Bencana Panggilan Spiritual untuk Menyadari Hubungan Manusia dengan Alam
BERITA JABAR NEWS (BJN) ─ Rubrik ARTIKEL/OPINI, Selasa (16/12/2025) ─ Artikel bertajuk “Bencana Panggilan Spiritual untuk Menyadari Hubungan Manusia dengan Alam” ini adalah hasil tulisan Febri Satria Yazid, seorang pengusaha, penulis, dan pemerhati sosial yang tinggal di Kota Cimahi, Provinsi Jawa Barat.
Dalam beberapa tahun terakhir, Indonesia mengalami peningkatan bencana ekologis di berbagai propinsi banjir berulang di wilayah pesisir dan perkotaan, longsor di daerah dataran tinggi dan pegunungan, kekeringan berkepanjangan, abrasi pesisir, dan erosi tanah yang semakin parah. Terakhir bencana alam banjir bandang di akhir bulan November 2025, melanda 3 Propinsi di Pulau Sumatera, yaitu Propinsi Aceh, Sumatera Utara dan Sumatera Barat. Sudah banyak liputan yang menayangkan tragedi ini melalui berbagai media yang ada di Tanah Air dengan berbagai sudut pandang, lengkap dengan saling menyalahkan, penuh hujatan dan ujaran kebencian, tidak ketinggalan komentar netizen dari sisi politik yang menyatakan ; “Menjijikan, bencana malah dipakai ajang kampanye”. Ada yang menampilkan siklus kehidupan, praktik politik yang terjadi di negeri saat ini yang dapat disimpulkan bahwa hanya ada dua “balas”. Satu ; Balas Budi dan satu Lagi Balas Dendam.

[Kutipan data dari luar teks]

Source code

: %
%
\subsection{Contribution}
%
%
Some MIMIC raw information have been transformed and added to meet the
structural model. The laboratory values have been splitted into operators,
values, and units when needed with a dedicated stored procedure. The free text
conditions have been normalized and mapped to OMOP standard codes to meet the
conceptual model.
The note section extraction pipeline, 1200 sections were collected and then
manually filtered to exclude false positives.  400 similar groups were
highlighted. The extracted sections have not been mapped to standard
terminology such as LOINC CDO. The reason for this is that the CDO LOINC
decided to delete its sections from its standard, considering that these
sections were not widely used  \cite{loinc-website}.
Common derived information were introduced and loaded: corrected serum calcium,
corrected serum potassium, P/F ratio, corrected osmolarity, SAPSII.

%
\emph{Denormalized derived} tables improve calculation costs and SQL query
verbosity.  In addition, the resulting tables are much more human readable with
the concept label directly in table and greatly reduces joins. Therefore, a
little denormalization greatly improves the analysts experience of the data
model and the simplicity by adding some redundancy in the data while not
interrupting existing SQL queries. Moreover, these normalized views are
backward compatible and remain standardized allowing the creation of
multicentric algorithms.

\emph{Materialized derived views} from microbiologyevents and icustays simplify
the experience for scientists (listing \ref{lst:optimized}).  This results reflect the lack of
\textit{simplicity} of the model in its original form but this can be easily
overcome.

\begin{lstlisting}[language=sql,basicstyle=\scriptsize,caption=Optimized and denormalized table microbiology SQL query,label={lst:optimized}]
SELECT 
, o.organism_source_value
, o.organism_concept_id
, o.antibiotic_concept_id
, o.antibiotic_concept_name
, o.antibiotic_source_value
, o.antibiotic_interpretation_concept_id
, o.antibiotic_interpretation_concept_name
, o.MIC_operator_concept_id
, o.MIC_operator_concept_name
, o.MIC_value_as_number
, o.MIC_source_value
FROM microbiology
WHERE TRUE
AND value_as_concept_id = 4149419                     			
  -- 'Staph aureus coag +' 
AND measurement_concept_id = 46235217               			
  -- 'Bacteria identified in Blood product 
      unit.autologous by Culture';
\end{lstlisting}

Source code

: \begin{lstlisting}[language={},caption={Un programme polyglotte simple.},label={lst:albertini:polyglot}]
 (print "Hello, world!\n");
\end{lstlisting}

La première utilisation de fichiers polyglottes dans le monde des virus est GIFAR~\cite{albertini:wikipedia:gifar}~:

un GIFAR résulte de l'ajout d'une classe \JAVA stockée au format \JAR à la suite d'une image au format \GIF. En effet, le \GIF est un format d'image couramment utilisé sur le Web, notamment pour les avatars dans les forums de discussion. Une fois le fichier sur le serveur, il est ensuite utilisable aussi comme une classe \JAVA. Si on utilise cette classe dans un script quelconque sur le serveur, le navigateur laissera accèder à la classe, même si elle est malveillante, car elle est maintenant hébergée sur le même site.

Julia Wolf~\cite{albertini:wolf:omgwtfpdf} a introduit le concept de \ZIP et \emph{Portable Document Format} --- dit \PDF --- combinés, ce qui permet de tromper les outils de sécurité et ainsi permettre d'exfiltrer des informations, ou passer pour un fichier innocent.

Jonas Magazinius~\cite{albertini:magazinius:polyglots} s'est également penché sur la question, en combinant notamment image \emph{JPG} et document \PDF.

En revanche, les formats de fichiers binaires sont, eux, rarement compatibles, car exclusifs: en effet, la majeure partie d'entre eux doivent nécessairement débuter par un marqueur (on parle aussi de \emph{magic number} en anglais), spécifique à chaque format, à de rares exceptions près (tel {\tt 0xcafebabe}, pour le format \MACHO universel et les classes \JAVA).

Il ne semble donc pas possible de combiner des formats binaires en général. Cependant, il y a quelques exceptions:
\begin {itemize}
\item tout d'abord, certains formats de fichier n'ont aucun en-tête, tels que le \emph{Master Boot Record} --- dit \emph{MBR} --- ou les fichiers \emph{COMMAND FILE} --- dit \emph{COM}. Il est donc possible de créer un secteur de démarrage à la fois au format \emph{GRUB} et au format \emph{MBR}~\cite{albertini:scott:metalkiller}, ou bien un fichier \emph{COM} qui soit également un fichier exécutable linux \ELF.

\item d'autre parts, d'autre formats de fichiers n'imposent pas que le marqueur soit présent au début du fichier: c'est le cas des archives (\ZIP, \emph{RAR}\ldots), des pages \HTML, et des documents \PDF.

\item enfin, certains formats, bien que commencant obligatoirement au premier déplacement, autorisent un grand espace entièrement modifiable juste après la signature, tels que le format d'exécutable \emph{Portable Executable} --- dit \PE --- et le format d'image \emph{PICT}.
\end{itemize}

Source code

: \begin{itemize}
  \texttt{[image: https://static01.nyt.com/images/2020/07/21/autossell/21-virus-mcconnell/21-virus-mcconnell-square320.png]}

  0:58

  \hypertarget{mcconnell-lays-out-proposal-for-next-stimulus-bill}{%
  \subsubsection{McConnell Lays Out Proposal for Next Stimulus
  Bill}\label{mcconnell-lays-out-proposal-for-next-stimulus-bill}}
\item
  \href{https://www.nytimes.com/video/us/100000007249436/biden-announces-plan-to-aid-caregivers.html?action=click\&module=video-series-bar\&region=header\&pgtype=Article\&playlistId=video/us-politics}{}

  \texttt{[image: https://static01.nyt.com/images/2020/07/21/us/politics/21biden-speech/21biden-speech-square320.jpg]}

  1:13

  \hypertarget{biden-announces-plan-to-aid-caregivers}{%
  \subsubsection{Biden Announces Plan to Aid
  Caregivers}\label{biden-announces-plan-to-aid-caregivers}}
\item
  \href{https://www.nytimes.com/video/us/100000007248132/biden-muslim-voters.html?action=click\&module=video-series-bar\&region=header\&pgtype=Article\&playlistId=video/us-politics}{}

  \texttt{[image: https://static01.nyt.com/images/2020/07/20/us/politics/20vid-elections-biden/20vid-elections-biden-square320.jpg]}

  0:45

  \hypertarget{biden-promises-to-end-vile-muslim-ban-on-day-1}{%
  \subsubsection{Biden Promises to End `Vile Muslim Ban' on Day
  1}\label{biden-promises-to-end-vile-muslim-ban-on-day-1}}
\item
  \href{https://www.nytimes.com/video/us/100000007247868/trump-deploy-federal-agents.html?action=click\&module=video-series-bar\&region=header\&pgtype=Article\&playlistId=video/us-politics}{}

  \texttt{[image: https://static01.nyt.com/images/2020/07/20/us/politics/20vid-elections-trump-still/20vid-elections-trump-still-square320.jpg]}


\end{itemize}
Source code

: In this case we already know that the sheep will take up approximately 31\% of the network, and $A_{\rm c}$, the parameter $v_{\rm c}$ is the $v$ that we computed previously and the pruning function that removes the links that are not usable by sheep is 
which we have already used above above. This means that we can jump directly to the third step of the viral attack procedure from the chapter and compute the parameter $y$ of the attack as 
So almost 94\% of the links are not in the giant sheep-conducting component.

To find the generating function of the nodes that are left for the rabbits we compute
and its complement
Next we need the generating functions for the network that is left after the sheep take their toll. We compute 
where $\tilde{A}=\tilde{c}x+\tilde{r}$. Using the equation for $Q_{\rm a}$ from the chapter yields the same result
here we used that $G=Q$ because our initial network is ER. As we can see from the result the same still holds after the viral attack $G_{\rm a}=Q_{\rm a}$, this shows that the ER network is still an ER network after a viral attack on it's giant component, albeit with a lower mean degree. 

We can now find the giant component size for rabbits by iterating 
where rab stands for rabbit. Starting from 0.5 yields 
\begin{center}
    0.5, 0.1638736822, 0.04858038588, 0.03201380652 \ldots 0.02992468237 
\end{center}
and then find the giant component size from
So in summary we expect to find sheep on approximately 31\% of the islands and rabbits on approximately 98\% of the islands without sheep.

Dalam artikel ini, saya lebih menekankan ulasan dari sisi spiritual. Fenomena bencana alam yang terjadi di Indonesia ini tidak hanya memunculkan kesedihan dan kerugian, tetapi juga memantik perbincangan serius dalam ruang publik, bahwa bencana tidak sekadar gejala alam atau data statistik, melainkan cermin retak hubungan manusia dengan bumi yang ditinggalinya. Sejumlah pemikir spiritual dan filsuf kontemporer, termasuk Seyyed Hossein Nasr, melihat bencana ekologis sebagai “krisis spiritual”. Dalam perspektif ini, bencana bukan hanya hasil proses fisik, tetapi mengandung pesan mendalam: manusia telah salah memposisikan diri dalam struktur kosmos. Alam diperlakukan sebagai objek ekonomi, diperas tanpa batas, tidak lagi dipahami sebagai bagian dari ciptaan yang sakral. Kehilangan rasa hormat inilah yang disebut sebagai inti krisis-krisis moral, krisis spiritual, krisis paradigma terhadap alam.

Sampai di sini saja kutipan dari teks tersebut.